Von Doris Keller – Waiblingen. Dem Vortrag „Pulverfass Türkei – der Weg Erdogans in die Diktatur“ des Vorsitzenden der türkischen Gemeinde in Deutschland Gökay Sofuoglu beim DGB Kreisverband Rems-Murr verfolgten die ZuhörerInnen mit großem Interesse. Das zeigte sich am Mittwoch, 29. März, auch in der anschließenden Diskussion, die die DGB-Kreisvorsitzende Christa Walz moderierte. Dabei gab es teilweise unterschiedliche Positionen. Doch alle waren sich einig in der Botschaft Hayir. Also im Nein beim Referendum.
Der Ortsvorsitzende des DGB Fellbach Dieter Keller stellte den Referenten vor: Gökay Sofuoglu, Bundes- und Landesvorsitzender der türkischen Gemeinde in Deutschland und Baden-Württemberg. Die türkische Gemeinde bestehe aus 260 Verbänden mit zirka 60 000 Mitgliedern. Derem einstimmigen Beschluss, gegen die Verfassungsänderung zu stimmen, könne er und der DGB Rems-Murr sich nur anschließen, sagte Dieter Keller.

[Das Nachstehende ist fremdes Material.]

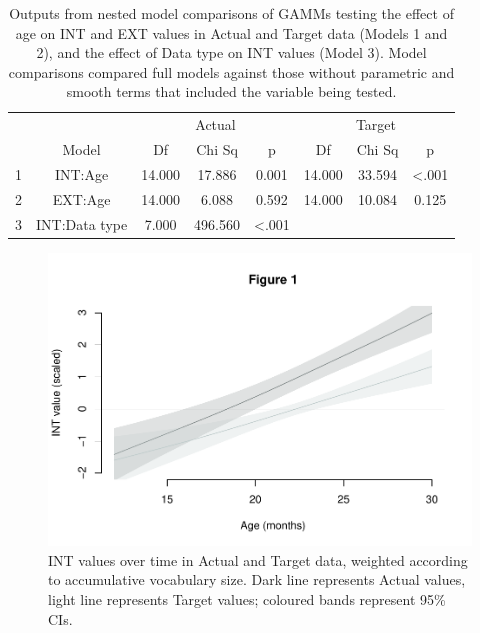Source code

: \documentclass[
  man]{apa6}
\begin{document}
\begin{longtable}[t]{cccccccc}
\caption{\label{tab:table-GAMM-outputs}Outputs from nested model comparisons of GAMMs testing the effect of age on INT and EXT values in Actual and Target data (Models 1 and 2), and the effect of Data type on INT values (Model 3). Model comparisons compared full models against those without parametric and smooth terms that included the variable being tested.}\\
\toprule
\multicolumn{2}{c}{ } & \multicolumn{3}{c}{Actual} & \multicolumn{3}{c}{Target} \\
\cmidrule(l{3pt}r{3pt}){3-5} \cmidrule(l{3pt}r{3pt}){6-8}
  & Model & Df & Chi Sq & p & Df & Chi Sq & p\\
\midrule
1 & INT:Age & 14.000 & 17.886 & 0.001 & 14.000 & 33.594 & <.001\\
2 & EXT:Age & 14.000 & 6.088 & 0.592 & 14.000 & 10.084 & 0.125\\
3 & INT:Data type & 7.000 & 496.560 & <.001 &  &  & \\
\bottomrule
\end{longtable}

\begin{figure}
\centering
\includegraphics{PhonNetworksProj-revised_files/figure-latex/figure-GAMM-INT-1.pdf}
\caption{\label{fig:figure-GAMM-INT}INT values over time in Actual and Target data, weighted according to accumulative vocabulary size. Dark line represents Actual values, light line represents Target values; coloured bands represent 95\% CIs.}
\end{figure}
\end{document}
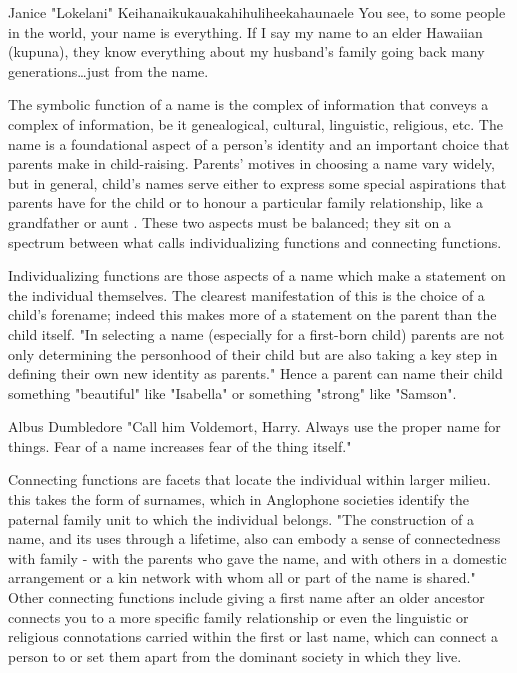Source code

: \begin{aquote}{Janice "Lokelani" Keihanaikukauakahihuliheekahaunaele
	\parencite{lee-valley}}
	You see, to some people in the world, your name is everything. If I say my
	name to an elder Hawaiian (kupuna), they know everything about my husband's
	family going back many generations…just from the name.
\end{aquote}

The symbolic function of a name is the complex of information that conveys a complex of information, be it genealogical, cultural, linguistic, religious, etc. The name is a foundational aspect of a person's identity and an important choice that parents make in child-raising. Parents' motives in choosing a name vary widely, but in general, child's names serve either to express some special aspirations that parents have for the child or to honour a particular family relationship, like a grandfather or aunt \parencite{finch08}. These two aspects must be balanced; they sit on a spectrum between what \textcite{finch08} calls individualizing functions and connecting functions.

Individualizing functions are those aspects of a name which make a statement on the individual themselves. The clearest manifestation of this is the choice of a child's forename; indeed this makes more of a statement on the parent than the child itself. "In selecting a name (especially for a first-born child) parents are not only determining the personhood of their child but are also taking a key step in defining their own new identity as parents." \parencite[718]{finch08} Hence a parent can name their child something "beautiful" like "Isabella" or something "strong" like "Samson".

\begin{aquote}{Albus Dumbledore}
"Call him Voldemort, Harry. Always use the proper name for things. Fear of a
name increases fear of the thing itself." \parencite{rowling97}
\end{aquote}

Connecting functions are facets that locate the individual within larger milieu. this takes the form of surnames, which in Anglophone societies identify the paternal family unit to which the individual belongs. "The construction of a name, and its uses through a lifetime, also can embody a sense of connectedness with family - with the parents who gave the name, and with others in a domestic arrangement or a kin network with whom all or part of the name is shared." \parencite[711]{finch08} Other connecting functions include giving a first name after an older ancestor connects you to a more specific family relationship or even the linguistic or religious connotations carried within the first or last name, which can connect a person to or set them apart from the dominant society in which they live.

Nur ein Nein beim Referendum kann die Diktatur stoppen
In dem Titel der Veranstaltung „Pulverfass Türkei – Erdogans Weg in die Diktatur“ liege einerseits viel Sprengkraft, und andererseits zeige er auf, „dass Erdogans Weg in die Diktatur irgendwann mal angefangen hat“. Er hoffe, dass dieser Weg in die Diktatur durch ein Nein beim Referendum gestoppt und beendet wird, wenn sich Erdogan überhaupt noch aufhalten lässt.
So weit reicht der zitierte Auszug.